Representative Alexandria Ocasio-Cortez, a New York Democrat and a member of the financial services panel that is holding the hearing, called Robinhood’s decision amid the frenzy to halt some trades of GameStop “unacceptable.” Representative Rashida Tlaib, a Michigan Democrat who is also on the committee, called the decision “beyond absurd” and accused the app of “blocking the ability to trade to protect” hedge funds.
The frustration with Robinhood and the hedge funds reflects a national backlash against the power of the nation’s largest corporations. In the last decade, a growing number of lawmakers from both political parties have charged that American business has failed their constituents, setting off a political reckoning from Wall Street to Silicon Valley.
The anger against Robinhood is bipartisan. Senator Ted Cruz, Republican of Texas, shared Ms. Ocasio-Cortez’s comments in agreement in January. “Free the traders on @RobinhoodApp,” Senator Marsha Blackburn, Republican of Tennessee, said in a tweet of her own.
Return at noon for video and live coverage of the hearing.
Keith Gill, the former MassMutual wellness education director who advocated for shares of GameStop in his free time, is prepared to tell a House committee on Thursday that he never provided investment advice for a fee and did not “solicit anyone to buy or sell the stock for my own profit.”

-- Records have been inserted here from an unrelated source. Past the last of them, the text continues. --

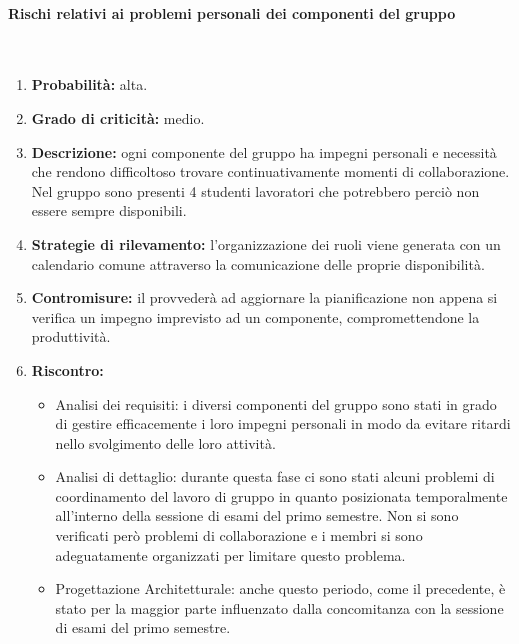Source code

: \paragraph{Rischi relativi ai problemi personali dei componenti del gruppo}\mbox{}\\
\begin{enumerate}
	\item \textbf{Probabilità:} alta.
	\item \textbf{Grado di criticità:} medio.
	\item \textbf{Descrizione:} ogni componente del gruppo ha impegni personali e necessità che rendono difficoltoso trovare continuativamente momenti di collaborazione. Nel gruppo sono presenti 4 studenti lavoratori che potrebbero perciò non essere sempre disponibili.
	\item \textbf{Strategie di rilevamento:} l’organizzazione dei ruoli viene generata con un calendario comune attraverso la comunicazione delle proprie disponibilità.
	\item \textbf{Contromisure:} il \Responsabile{} provvederà ad aggiornare la pianificazione non appena si verifica un impegno imprevisto ad un componente, compromettendone la produttività.
	\item \textbf{Riscontro:}
	\begin{itemize}
		\item Analisi dei requisiti: i diversi componenti del gruppo sono stati in grado di gestire efficacemente i loro impegni personali in modo da evitare ritardi nello svolgimento delle loro attività.
		\item Analisi di dettaglio: durante questa fase ci sono stati alcuni problemi di coordinamento del lavoro di gruppo in quanto posizionata temporalmente all’interno della sessione di esami del primo semestre. Non si sono verificati però problemi di collaborazione e i membri si sono adeguatamente organizzati per limitare questo problema.
		\item Progettazione Architetturale: anche questo periodo, come il precedente, è stato per la maggior parte influenzato dalla concomitanza con la sessione di esami del primo semestre.
	\end{itemize}
\end{enumerate}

The statement made no mention of the fact that Mr. Gill was a registered securities broker and a chartered financial analyst while he was posting online about GameStop under the alias Roaring Kitty and another pseudonym that included a vulgarity.
In the five-page statement, Mr. Gill described himself as a true believer in the fortunes of GameStop, a video game retailer, and said his postings online about the company had nothing to do with his job at MassMutual. He portrayed himself as a one-person operation doing battle with wealthy hedge funds, some of which were shorting shares of GameStop and betting on its collapse.

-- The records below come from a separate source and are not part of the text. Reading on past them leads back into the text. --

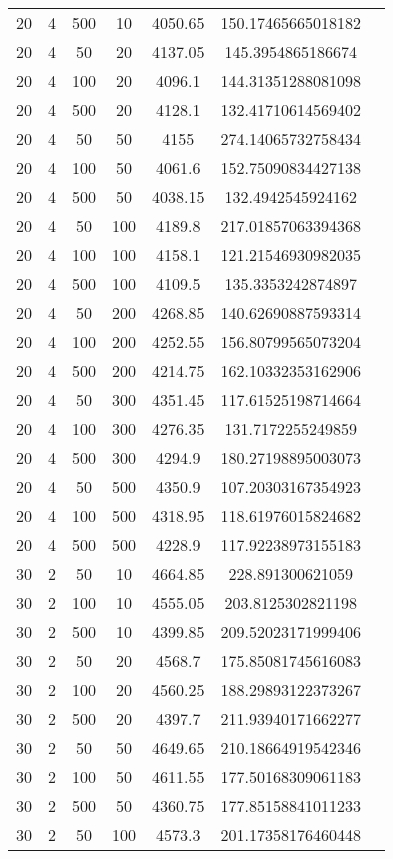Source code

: {\begin{longtabu}{S
S
S
S
S
S[round-mode=places,round-precision=0]
S[round-mode=places,round-precision=0]}
20 & 4 & 500 & 10 & 4050.65 & 150.17465665018182 \\
20 & 4 & 50 & 20 & 4137.05 & 145.3954865186674 \\
20 & 4 & 100 & 20 & 4096.1 & 144.31351288081098 \\
20 & 4 & 500 & 20 & 4128.1 & 132.41710614569402 \\
20 & 4 & 50 & 50 & 4155 & 274.14065732758434 \\
20 & 4 & 100 & 50 & 4061.6 & 152.75090834427138 \\
20 & 4 & 500 & 50 & 4038.15 & 132.4942545924162 \\
20 & 4 & 50 & 100 & 4189.8 & 217.01857063394368 \\
20 & 4 & 100 & 100 & 4158.1 & 121.21546930982035 \\
20 & 4 & 500 & 100 & 4109.5 & 135.3353242874897 \\
20 & 4 & 50 & 200 & 4268.85 & 140.62690887593314 \\
20 & 4 & 100 & 200 & 4252.55 & 156.80799565073204 \\
20 & 4 & 500 & 200 & 4214.75 & 162.10332353162906 \\
20 & 4 & 50 & 300 & 4351.45 & 117.61525198714664 \\
20 & 4 & 100 & 300 & 4276.35 & 131.7172255249859 \\
20 & 4 & 500 & 300 & 4294.9 & 180.27198895003073 \\
20 & 4 & 50 & 500 & 4350.9 & 107.20303167354923 \\
20 & 4 & 100 & 500 & 4318.95 & 118.61976015824682 \\
20 & 4 & 500 & 500 & 4228.9 & 117.92238973155183 \\
30 & 2 & 50 & 10 & 4664.85 & 228.891300621059 \\
30 & 2 & 100 & 10 & 4555.05 & 203.8125302821198 \\
30 & 2 & 500 & 10 & 4399.85 & 209.52023171999406 \\
30 & 2 & 50 & 20 & 4568.7 & 175.85081745616083 \\
30 & 2 & 100 & 20 & 4560.25 & 188.29893122373267 \\
30 & 2 & 500 & 20 & 4397.7 & 211.93940171662277 \\
30 & 2 & 50 & 50 & 4649.65 & 210.18664919542346 \\
30 & 2 & 100 & 50 & 4611.55 & 177.50168309061183 \\
30 & 2 & 500 & 50 & 4360.75 & 177.85158841011233 \\
30 & 2 & 50 & 100 & 4573.3 & 201.17358176460448 \\

\end{longtabu}}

“The idea that I used social media to promote GameStop stock to unwitting investors is preposterous,” Mr. Gill said in the statement, which his lawyer provided to the House Committee on Financial Services in advance of Thursday’s hearing into the speculative and aggressive trading last month in shares of GameStop. “I was abundantly clear that my channel was for educational purposes only, and that my aggressive style of investing was unlikely to be suitable for most folks checking out the channel.”
He said he had shared his investment ideas online because he “had reached a level where I felt sharing them publicly could help others.”
Mr. Gill described himself as an average guy who earned a modest income and was effectively out of work for two years before landing at MassMutual in April 2019. The statement skirted over how much money he had made trading shares of GameStop — though he said he had told his family at one point that “we were millionaires.” He also did not mention that Massachusetts securities regulators are investigating whether he violated any securities industry rules and regulations with his social media postings.
On Tuesday, Mr. Gill and his former employer were named as defendants in a proposed class-action lawsuit that claimed he misled retail investors who bought shares of GameStop during its 1,700 percent rally only to suffer losses when the stock quickly gave back most of those gains. The lawsuit contends that MassMutual and its brokerage arm did not properly supervise Mr. Gill, who was an employee until a few weeks ago.
Mr. Gill’s lawyer, William Taylor, declined to comment on the lawsuit. A spokeswoman for MassMutual said the company was reviewing the matter with Mr. Gill.
Mr. Gill is one of a half-dozen witnesses scheduled to testify at the hearing, which will focus on the impact of short selling, social media and hedge funds on retail investors and market speculation.